[[ Extracted material open ]]
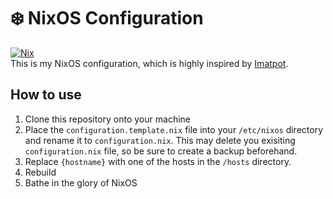 # ❄️ NixOS Configuration
[![Nix](https://img.shields.io/badge/built%20with-Nix-5277C3.svg?style=flat-square&logo=NixOS&logoColor=white)](https://nixos.org)  
This is my NixOS configuration, which is highly inspired by [Imatpot](https://github.com/imatpot/dotfiles).

## How to use
1. Clone this repository onto your machine
2. Place the `configuration.template.nix` file into your `/etc/nixos` directory and rename it to `configuration.nix`. This may delete you exisiting `configuration.nix` file, so be sure to create a backup beforehand.
3. Replace `{hostname}` with one of the hosts in the `/hosts` directory.
4. Rebuild
5. Bathe in the glory of NixOS 
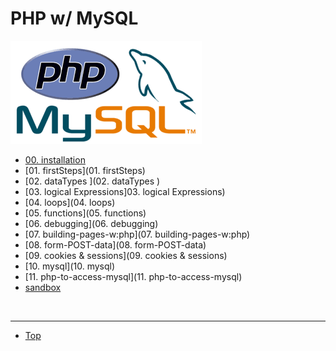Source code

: # PHP w/ MySQL

![php w/mysql](sandbox/phpwmysql.png "php w/mysql")
 

 - [00. installation](https://github.com/stefan22/phpIntro/blob/master/phpintro.md)
 - [01. firstSteps](01. firstSteps)
 - [02. dataTypes ](02. dataTypes )
 - [03. logical Expressions]03. logical Expressions) 
 - [04. loops](04. loops)
 - [05. functions](05. functions)
 - [06. debugging](06. debugging)
 - [07. building-pages-w:php](07. building-pages-w:php)
 - [08. form-POST-data](08. form-POST-data)
 - [09. cookies & sessions](09. cookies & sessions)
 - [10. mysql](10. mysql)
 - [11. php-to-access-mysql](11. php-to-access-mysql)
 - [sandbox](sandbox)
 


<br /><hr />

*   [Top](https://github.com/stefan22/phpIntro)

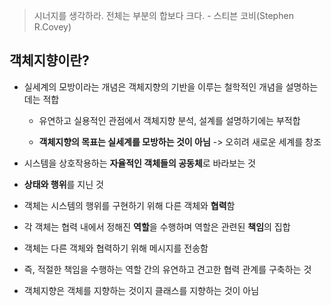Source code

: > 시너지를 생각하라. 전체는 부분의 합보다 크다.  - 스티븐 코비(Stephen R.Covey)

## 객체지향이란?
- 실세계의 모방이라는 개념은 객체지향의 기반을 이루는 철학적인 개념을 설명하는 데는 적합

  - 유연하고 실용적인 관점에서 객체지향 분석, 설계를 설명하기에는 부적합
 
  - **객체지향의 목표는 실세계를 모방하는 것이 아님** -> 오히려 새로운 세계를 창조
- 시스템을 상호작용하는 **자율적인 객체들의 공동체**로 바라보는 것
- **상태와 행위**를 지닌 것
- 객체는 시스템의 행위를 구현하기 위해 다른 객체와 **협력**함
- 각 객체는 협력 내에서 정해진 **역할**을 수행하며 역할은 관련된 **책임**의 집합
- 객체는 다른 객체와 협력하기 위해 메시지를 전송함
- 즉, 적절한 책임을 수행하는 역할 간의 유연하고 견고한 협력 관계를 구축하는 것
- 객체지향은 객체를 지향하는 것이지 클래스를 지향하는 것이 아님
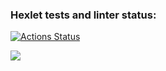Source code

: ### Hexlet tests and linter status:
[![Actions Status](https://github.com/Mallariel/php-project-lvl1/workflows/hexlet-check/badge.svg)](https://github.com/Mallariel/php-project-lvl1/actions)

<a href="https://codeclimate.com/github/Mallariel/php-project-lvl1/maintainability"><img src="https://api.codeclimate.com/v1/badges/e9cd88a5543345bb1efb/maintainability" /></a>
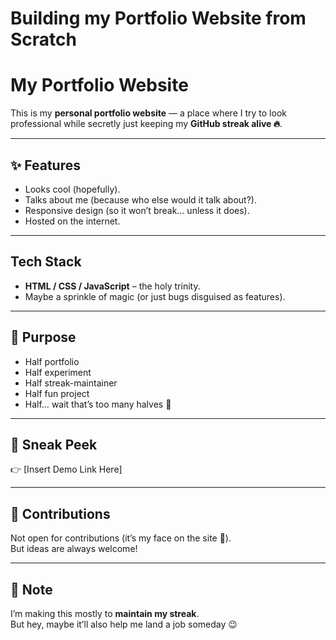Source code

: # Building my Portfolio Website from Scratch 
# My Portfolio Website  

This is my **personal portfolio website** — a place where I try to look professional while secretly just keeping my **GitHub streak alive 🔥**.  

---

## ✨ Features  
- Looks cool (hopefully).  
- Talks about me (because who else would it talk about?).  
- Responsive design (so it won’t break… unless it does).  
- Hosted on the internet.  

---

## Tech Stack  
- **HTML / CSS / JavaScript** – the holy trinity.  
- Maybe a sprinkle of magic (or just bugs disguised as features).  

---

## 🎯 Purpose  
- Half portfolio  
- Half experiment  
- Half streak-maintainer  
- Half fun project  
- Half… wait that’s too many halves 🤔  

---

## 📸 Sneak Peek  
👉 [Insert Demo Link Here]  

---

## 🤝 Contributions  
Not open for contributions (it’s my face on the site 👀).  
But ideas are always welcome!  

---

## 📌 Note  
I’m making this mostly to **maintain my streak**.  
But hey, maybe it’ll also help me land a job someday 😉  
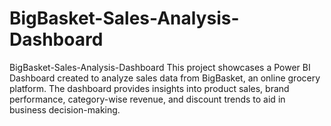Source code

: # BigBasket-Sales-Analysis-Dashboard
BigBasket-Sales-Analysis-Dashboard This project showcases a Power BI Dashboard created to analyze sales data from BigBasket, an online grocery platform. The dashboard provides insights into product sales, brand performance, category-wise revenue, and discount trends to aid in business decision-making.

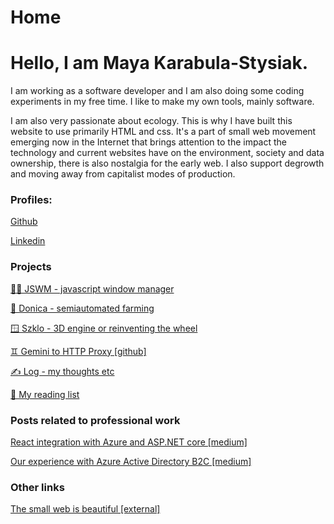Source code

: # Home

# Hello, I am Maya Karabula-Stysiak.

I am working as a software developer and I am also doing some coding experiments in my free time. I like to make my own tools, mainly software.

I am also very passionate about ecology. This is why I have built this website to use primarily HTML and css. It's a part of small web movement emerging now in the Internet that brings attention to the impact the technology and current websites have on the environment, society and data ownership, there is also nostalgia for the early web. I also support degrowth and moving away from capitalist modes of production.

### Profiles:

[Github](https://github.com/mayakarabula)

[Linkedin](https://www.linkedin.com/in/maya-karabu%C5%82a-stysiak-a8356112a/)

### Projects

[👩‍💻 JSWM - javascript window manager](e0b7bffb41bc4716ba7510bb2d9accf3.gmi)

[🌱 Donica - semiautomated  farming](15331f3aad9145cabaa4f573f94311de.gmi)

[🪟 Szklo - 3D engine or reinventing the wheel](2b76c247269b4abbadf3f942380b00d2.gmi)

 [♊️ Gemini to HTTP Proxy [github]](https://github.com/mayakarabula/gemini-proxy)

[✍️ Log - my thoughts etc](029402285c0c423789fff51ea74909bf.gmi)

[📖 My reading list](42d32031c36e420f97279e7819fe4d83.gmi)

### Posts related to professional work

[React integration with Azure and ASP.NET core [medium]](https://jakub-karabula-stysiak.medium.com/react-integration-with-azure-and-asp-net-core-9651929ae3f9)

[Our experience with Azure Active Directory B2C [medium]](https://jakub-karabula-stysiak.medium.com/our-experience-with-ad-b2c-6e2cc6cfa7f9)

### Other links

[The small web is beautiful [external]](https://benhoyt.com/writings/the-small-web-is-beautiful/)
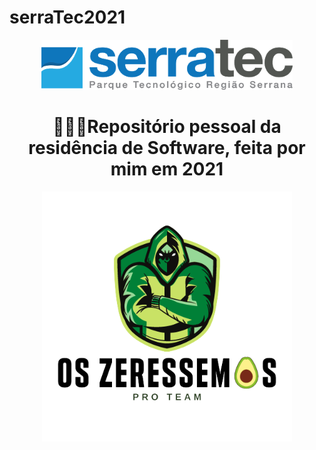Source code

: # serraTec2021
<a name="back-to-top">
<p align="center">
  <img height="80px" src="assets/logoSerratec.png" alt="logo serratec"/>
</p>
  
<h1 align="center">👨🏼‍💻Repositório pessoal da residência de Software, feita por mim em 2021</h1>

<p align="center">
  <img align="center" height="400px" src="assets/osZeressemosProTeam.png"> 
</p>
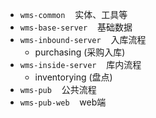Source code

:










* `wms-common`&nbsp;&nbsp;&nbsp;&nbsp;实体、工具等
* `wms-base-server`&nbsp;&nbsp;&nbsp;&nbsp;基础数据
* `wms-inbound-server`&nbsp;&nbsp;&nbsp;&nbsp;入库流程
  * purchasing  (采购入库)
* `wms-inside-server`&nbsp;&nbsp;&nbsp;&nbsp;库内流程
  * inventorying  (盘点)
* `wms-pub`&nbsp;&nbsp;&nbsp;&nbsp;公共流程
* `wms-pub-web`&nbsp;&nbsp;&nbsp;&nbsp;web端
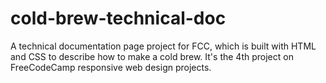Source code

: # cold-brew-technical-doc
A technical documentation page project for FCC, which is built with HTML and CSS to describe how to make a cold brew.
It's the 4th project on FreeCodeCamp responsive web design projects.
[[ Extracted material closed ]]
▸ **Assignment**: Apart from the pictures, which are to be omitted, every record must be transcribed exactly.

▸ **Written answer**:
 # ❄️ NixOS Configuration
[![Nix](https://img.shields.io/badge/built%20with-Nix-5277C3.svg?style=flat-square&logo=NixOS&logoColor=white)](https://nixos.org)  
This is my NixOS configuration, which is highly inspired by [Imatpot](https://github.com/imatpot/dotfiles).

## How to use
1. Clone this repository onto your machine
2. Place the `configuration.template.nix` file into your `/etc/nixos` directory and rename it to `configuration.nix`. This may delete you exisiting `configuration.nix` file, so be sure to create a backup beforehand.
3. Replace `{hostname}` with one of the hosts in the `/hosts` directory.
4. Rebuild
5. Bathe in the glory of NixOS 
Source code

: # PHP w/ MySQL

![php w/mysql](sandbox/phpwmysql.png "php w/mysql")
 

 - [00. installation](https://github.com/stefan22/phpIntro/blob/master/phpintro.md)
 - [01. firstSteps](01. firstSteps)
 - [02. dataTypes ](02. dataTypes )
 - [03. logical Expressions]03. logical Expressions) 
 - [04. loops](04. loops)
 - [05. functions](05. functions)
 - [06. debugging](06. debugging)
 - [07. building-pages-w:php](07. building-pages-w:php)
 - [08. form-POST-data](08. form-POST-data)
 - [09. cookies & sessions](09. cookies & sessions)
 - [10. mysql](10. mysql)
 - [11. php-to-access-mysql](11. php-to-access-mysql)
 - [sandbox](sandbox)
 


<br /><hr />

*   [Top](https://github.com/stefan22/phpIntro)

Source code

: > 시너지를 생각하라. 전체는 부분의 합보다 크다.  - 스티븐 코비(Stephen R.Covey)

## 객체지향이란?
- 실세계의 모방이라는 개념은 객체지향의 기반을 이루는 철학적인 개념을 설명하는 데는 적합

  - 유연하고 실용적인 관점에서 객체지향 분석, 설계를 설명하기에는 부적합
 
  - **객체지향의 목표는 실세계를 모방하는 것이 아님** -> 오히려 새로운 세계를 창조
- 시스템을 상호작용하는 **자율적인 객체들의 공동체**로 바라보는 것
- **상태와 행위**를 지닌 것
- 객체는 시스템의 행위를 구현하기 위해 다른 객체와 **협력**함
- 각 객체는 협력 내에서 정해진 **역할**을 수행하며 역할은 관련된 **책임**의 집합
- 객체는 다른 객체와 협력하기 위해 메시지를 전송함
- 즉, 적절한 책임을 수행하는 역할 간의 유연하고 견고한 협력 관계를 구축하는 것
- 객체지향은 객체를 지향하는 것이지 클래스를 지향하는 것이 아님
Source code

: ### Hexlet tests and linter status:
[![Actions Status](https://github.com/Mallariel/php-project-lvl1/workflows/hexlet-check/badge.svg)](https://github.com/Mallariel/php-project-lvl1/actions)

<a href="https://codeclimate.com/github/Mallariel/php-project-lvl1/maintainability"><img src="https://api.codeclimate.com/v1/badges/e9cd88a5543345bb1efb/maintainability" /></a>
Source code

: # Building my Portfolio Website from Scratch 
# My Portfolio Website  

This is my **personal portfolio website** — a place where I try to look professional while secretly just keeping my **GitHub streak alive 🔥**.  

---

## ✨ Features  
- Looks cool (hopefully).  
- Talks about me (because who else would it talk about?).  
- Responsive design (so it won’t break… unless it does).  
- Hosted on the internet.  

---

## Tech Stack  
- **HTML / CSS / JavaScript** – the holy trinity.  
- Maybe a sprinkle of magic (or just bugs disguised as features).  

---

## 🎯 Purpose  
- Half portfolio  
- Half experiment  
- Half streak-maintainer  
- Half fun project  
- Half… wait that’s too many halves 🤔  

---

## 📸 Sneak Peek  
👉 [Insert Demo Link Here]  

---

## 🤝 Contributions  
Not open for contributions (it’s my face on the site 👀).  
But ideas are always welcome!  

---

## 📌 Note  
I’m making this mostly to **maintain my streak**.  
But hey, maybe it’ll also help me land a job someday 😉  
Source code

: # BigBasket-Sales-Analysis-Dashboard
BigBasket-Sales-Analysis-Dashboard This project showcases a Power BI Dashboard created to analyze sales data from BigBasket, an online grocery platform. The dashboard provides insights into product sales, brand performance, category-wise revenue, and discount trends to aid in business decision-making.

Source code

: # Home

# Hello, I am Maya Karabula-Stysiak.

I am working as a software developer and I am also doing some coding experiments in my free time. I like to make my own tools, mainly software.

I am also very passionate about ecology. This is why I have built this website to use primarily HTML and css. It's a part of small web movement emerging now in the Internet that brings attention to the impact the technology and current websites have on the environment, society and data ownership, there is also nostalgia for the early web. I also support degrowth and moving away from capitalist modes of production.

### Profiles:

[Github](https://github.com/mayakarabula)

[Linkedin](https://www.linkedin.com/in/maya-karabu%C5%82a-stysiak-a8356112a/)

### Projects

[👩‍💻 JSWM - javascript window manager](e0b7bffb41bc4716ba7510bb2d9accf3.gmi)

[🌱 Donica - semiautomated  farming](15331f3aad9145cabaa4f573f94311de.gmi)

[🪟 Szklo - 3D engine or reinventing the wheel](2b76c247269b4abbadf3f942380b00d2.gmi)

 [♊️ Gemini to HTTP Proxy [github]](https://github.com/mayakarabula/gemini-proxy)

[✍️ Log - my thoughts etc](029402285c0c423789fff51ea74909bf.gmi)

[📖 My reading list](42d32031c36e420f97279e7819fe4d83.gmi)

### Posts related to professional work

[React integration with Azure and ASP.NET core [medium]](https://jakub-karabula-stysiak.medium.com/react-integration-with-azure-and-asp-net-core-9651929ae3f9)

[Our experience with Azure Active Directory B2C [medium]](https://jakub-karabula-stysiak.medium.com/our-experience-with-ad-b2c-6e2cc6cfa7f9)

### Other links

[The small web is beautiful [external]](https://benhoyt.com/writings/the-small-web-is-beautiful/)
Source code

: # serraTec2021
<a name="back-to-top">
<p align="center">
  <img height="80px" src="assets/logoSerratec.png" alt="logo serratec"/>
</p>
  
<h1 align="center">👨🏼‍💻Repositório pessoal da residência de Software, feita por mim em 2021</h1>

<p align="center">
  <img align="center" height="400px" src="assets/osZeressemosProTeam.png"> 
</p>
Source code

:










* `wms-common`&nbsp;&nbsp;&nbsp;&nbsp;实体、工具等
* `wms-base-server`&nbsp;&nbsp;&nbsp;&nbsp;基础数据
* `wms-inbound-server`&nbsp;&nbsp;&nbsp;&nbsp;入库流程
  * purchasing  (采购入库)
* `wms-inside-server`&nbsp;&nbsp;&nbsp;&nbsp;库内流程
  * inventorying  (盘点)
* `wms-pub`&nbsp;&nbsp;&nbsp;&nbsp;公共流程
* `wms-pub-web`&nbsp;&nbsp;&nbsp;&nbsp;web端
Source code

: # cold-brew-technical-doc
A technical documentation page project for FCC, which is built with HTML and CSS to describe how to make a cold brew.
It's the 4th project on FreeCodeCamp responsive web design projects.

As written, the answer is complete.